(INPUT MATERIAL)

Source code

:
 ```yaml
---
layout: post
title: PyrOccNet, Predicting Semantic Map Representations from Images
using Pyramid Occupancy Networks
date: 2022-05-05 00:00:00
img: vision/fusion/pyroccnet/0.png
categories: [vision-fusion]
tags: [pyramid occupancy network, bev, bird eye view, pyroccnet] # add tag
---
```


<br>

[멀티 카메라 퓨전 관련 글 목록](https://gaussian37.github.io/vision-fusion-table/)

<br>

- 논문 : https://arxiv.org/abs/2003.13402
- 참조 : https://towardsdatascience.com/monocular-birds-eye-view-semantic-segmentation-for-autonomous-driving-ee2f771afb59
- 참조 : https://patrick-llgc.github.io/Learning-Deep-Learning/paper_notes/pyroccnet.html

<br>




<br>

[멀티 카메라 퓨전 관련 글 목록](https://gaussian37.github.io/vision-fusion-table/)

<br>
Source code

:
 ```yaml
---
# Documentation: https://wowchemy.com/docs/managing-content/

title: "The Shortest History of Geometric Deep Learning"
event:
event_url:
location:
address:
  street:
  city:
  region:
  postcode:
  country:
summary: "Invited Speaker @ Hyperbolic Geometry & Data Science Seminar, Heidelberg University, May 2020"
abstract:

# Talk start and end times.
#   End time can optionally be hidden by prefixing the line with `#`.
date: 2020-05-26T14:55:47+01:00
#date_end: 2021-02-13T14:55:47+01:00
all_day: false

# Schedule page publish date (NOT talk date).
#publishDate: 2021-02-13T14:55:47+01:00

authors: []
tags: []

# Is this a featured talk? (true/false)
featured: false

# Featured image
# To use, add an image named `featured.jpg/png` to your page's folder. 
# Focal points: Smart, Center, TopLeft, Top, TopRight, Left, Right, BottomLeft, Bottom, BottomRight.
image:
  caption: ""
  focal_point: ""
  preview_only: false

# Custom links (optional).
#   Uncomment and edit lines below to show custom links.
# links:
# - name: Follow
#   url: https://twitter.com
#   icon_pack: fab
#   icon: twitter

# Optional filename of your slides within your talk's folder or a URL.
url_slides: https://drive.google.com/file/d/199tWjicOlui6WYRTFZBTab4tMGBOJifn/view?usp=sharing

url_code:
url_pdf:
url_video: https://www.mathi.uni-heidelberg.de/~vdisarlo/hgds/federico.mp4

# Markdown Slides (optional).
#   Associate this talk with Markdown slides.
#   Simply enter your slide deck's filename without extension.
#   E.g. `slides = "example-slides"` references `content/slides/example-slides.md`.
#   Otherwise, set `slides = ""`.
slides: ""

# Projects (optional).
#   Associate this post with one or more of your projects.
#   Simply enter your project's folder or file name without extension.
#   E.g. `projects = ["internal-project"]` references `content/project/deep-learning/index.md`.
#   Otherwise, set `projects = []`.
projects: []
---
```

(End INPUT MATERIAL)

Give the data again in full, exactly.

## SOLUTION TO THIS PROBLEM:
Source code

:
 ```yaml
---
layout: post
title: PyrOccNet, Predicting Semantic Map Representations from Images
using Pyramid Occupancy Networks
date: 2022-05-05 00:00:00
img: vision/fusion/pyroccnet/0.png
categories: [vision-fusion]
tags: [pyramid occupancy network, bev, bird eye view, pyroccnet] # add tag
---
```


<br>

[멀티 카메라 퓨전 관련 글 목록](https://gaussian37.github.io/vision-fusion-table/)

<br>

- 논문 : https://arxiv.org/abs/2003.13402
- 참조 : https://towardsdatascience.com/monocular-birds-eye-view-semantic-segmentation-for-autonomous-driving-ee2f771afb59
- 참조 : https://patrick-llgc.github.io/Learning-Deep-Learning/paper_notes/pyroccnet.html

<br>




<br>

[멀티 카메라 퓨전 관련 글 목록](https://gaussian37.github.io/vision-fusion-table/)

<br>
Source code

:
 ```yaml
---
# Documentation: https://wowchemy.com/docs/managing-content/

title: "The Shortest History of Geometric Deep Learning"
event:
event_url:
location:
address:
  street:
  city:
  region:
  postcode:
  country:
summary: "Invited Speaker @ Hyperbolic Geometry & Data Science Seminar, Heidelberg University, May 2020"
abstract:

# Talk start and end times.
#   End time can optionally be hidden by prefixing the line with `#`.
date: 2020-05-26T14:55:47+01:00
#date_end: 2021-02-13T14:55:47+01:00
all_day: false

# Schedule page publish date (NOT talk date).
#publishDate: 2021-02-13T14:55:47+01:00

authors: []
tags: []

# Is this a featured talk? (true/false)
featured: false

# Featured image
# To use, add an image named `featured.jpg/png` to your page's folder. 
# Focal points: Smart, Center, TopLeft, Top, TopRight, Left, Right, BottomLeft, Bottom, BottomRight.
image:
  caption: ""
  focal_point: ""
  preview_only: false

# Custom links (optional).
#   Uncomment and edit lines below to show custom links.
# links:
# - name: Follow
#   url: https://twitter.com
#   icon_pack: fab
#   icon: twitter

# Optional filename of your slides within your talk's folder or a URL.
url_slides: https://drive.google.com/file/d/199tWjicOlui6WYRTFZBTab4tMGBOJifn/view?usp=sharing

url_code:
url_pdf:
url_video: https://www.mathi.uni-heidelberg.de/~vdisarlo/hgds/federico.mp4

# Markdown Slides (optional).
#   Associate this talk with Markdown slides.
#   Simply enter your slide deck's filename without extension.
#   E.g. `slides = "example-slides"` references `content/slides/example-slides.md`.
#   Otherwise, set `slides = ""`.
slides: ""

# Projects (optional).
#   Associate this post with one or more of your projects.
#   Simply enter your project's folder or file name without extension.
#   E.g. `projects = ["internal-project"]` references `content/project/deep-learning/index.md`.
#   Otherwise, set `projects = []`.
projects: []
---
```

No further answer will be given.